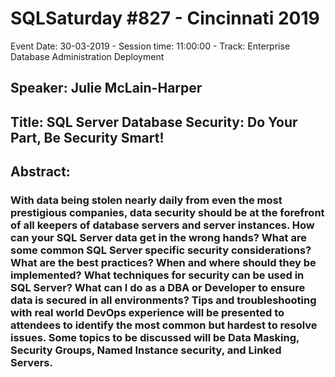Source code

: # SQLSaturday #827 - Cincinnati 2019
Event Date: 30-03-2019 - Session time: 11:00:00 - Track: Enterprise Database Administration  Deployment
## Speaker: Julie McLain-Harper
## Title: SQL Server Database Security: Do Your Part, Be Security Smart!
## Abstract:
### With data being stolen nearly daily from even the most prestigious companies, data security should be at the forefront of all keepers of database servers and server instances. How can your SQL Server data get in the wrong hands? What are some common SQL Server specific security considerations? What are the best practices?  When and where should they be implemented?  What techniques for security can be used in SQL Server? What can I do as a DBA or Developer to ensure data is secured in all environments?  Tips and troubleshooting with real world DevOps experience will be presented to attendees to identify the most common but hardest to resolve issues.  Some topics to be discussed will be Data Masking, Security Groups, Named Instance security, and Linked Servers.
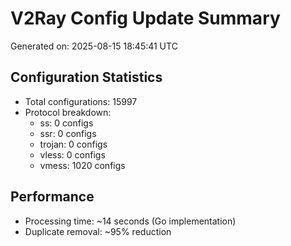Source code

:# V2Ray Config Update Summary
Generated on: 2025-08-15 18:45:41 UTC

## Configuration Statistics
- Total configurations: 15997
- Protocol breakdown:
  - ss: 0 configs
  - ssr: 0 configs
  - trojan: 0 configs
  - vless: 0 configs
  - vmess: 1020 configs

## Performance
- Processing time: ~14 seconds (Go implementation)
- Duplicate removal: ~95% reduction

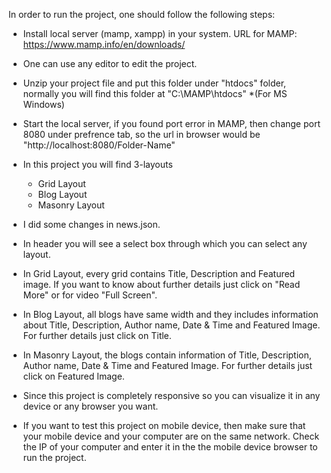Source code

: In order to run the project, one should follow the following steps:

* 	Install local server (mamp, xampp) in your system.
	URL for MAMP: https://www.mamp.info/en/downloads/

*	One can use any editor to edit the project. 

*	Unzip your project file and put this folder under "htdocs" folder, normally you will find this folder at "C:\MAMP\htdocs" *(For MS Windows)

*	Start the local server, if you found port error in MAMP, then change port 8080 under prefrence tab, so the url in browser would be "http://localhost:8080/Folder-Name"

*	In this project you will find 3-layouts
	* Grid Layout
	* Blog Layout
	* Masonry Layout
	
*	I did some changes in news.json. 	

*	In header you will see a select box through which you can select any layout.

*	In Grid Layout, every grid contains Title, Description and Featured image. If you want to know about further details just click on "Read More" or for video "Full Screen". 

*	In Blog Layout, all blogs have same width and they includes information about Title, Description, Author name, Date & Time and Featured Image. For further details just click on Title.

*	In Masonry Layout, the blogs contain information of Title, Description, Author name, Date & Time and Featured Image. For further details just click on Featured Image.

*	Since this project is completely responsive so you can visualize it in any device or any browser you want.

*	If you want to test this project on mobile device, then make sure that your mobile device and your computer are on the same network. Check the IP of your computer and enter it in the the mobile device browser to run the project.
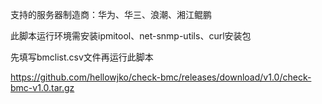 支持的服务器制造商：华为、华三、浪潮、湘江鲲鹏

此脚本运行环境需安装ipmitool、net-snmp-utils、curl安装包

先填写bmclist.csv文件再运行此脚本

https://github.com/hellowjko/check-bmc/releases/download/v1.0/check-bmc-v1.0.tar.gz
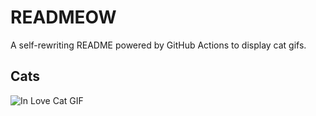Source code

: # READMEOW

A self-rewriting README powered by GitHub Actions to display cat gifs.

## Cats

![In Love Cat GIF](https://media1.giphy.com/media/v1.Y2lkPTlhY2QwMmRhZGxoMTcwNzEya3JlbmZwamM2MHNsZG1jdDVrZ3E0eXp2em1rNjVtbCZlcD12MV9naWZzX3NlYXJjaCZjdD1n/MDJ9IbxxvDUQM/200.gif)
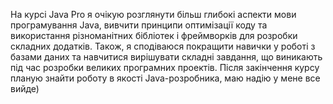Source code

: На курсі Java Pro я очікую розглянути більш глибокі аспекти мови програмування Java, вивчити принципи оптимізації коду та використання різноманітних бібліотек і фреймворків для розробки складних додатків. Також, я сподіваюся покращити навички у роботі з базами даних та навчитися вирішувати складні завдання, що виникають під час розробки великих програмних проектів. Після закінчення курсу планую знайти роботу в якості Java-розробника, маю надію у мене все вийде) 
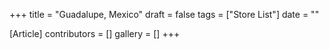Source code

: +++
title = "Guadalupe, Mexico"
draft = false
tags = ["Store List"]
date = ""

[Article]
contributors = []
gallery = []
+++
----------------------------------------
» **REQUIRED ACTION**:
Only one part of the listing is wanted: the lines from the one containing "- ss: 0 configs" through the one containing "In order to", both included. Please transcribe it exactly, leaving out the pictures.

» **OUTPUT OF THE EXERCISE**:
  - ss: 0 configs
  - ssr: 0 configs
  - trojan: 0 configs
  - vless: 0 configs
  - vmess: 1020 configs

## Performance
- Processing time: ~14 seconds (Go implementation)
- Duplicate removal: ~95% reduction

Source code

: In order to run the project, one should follow the following steps:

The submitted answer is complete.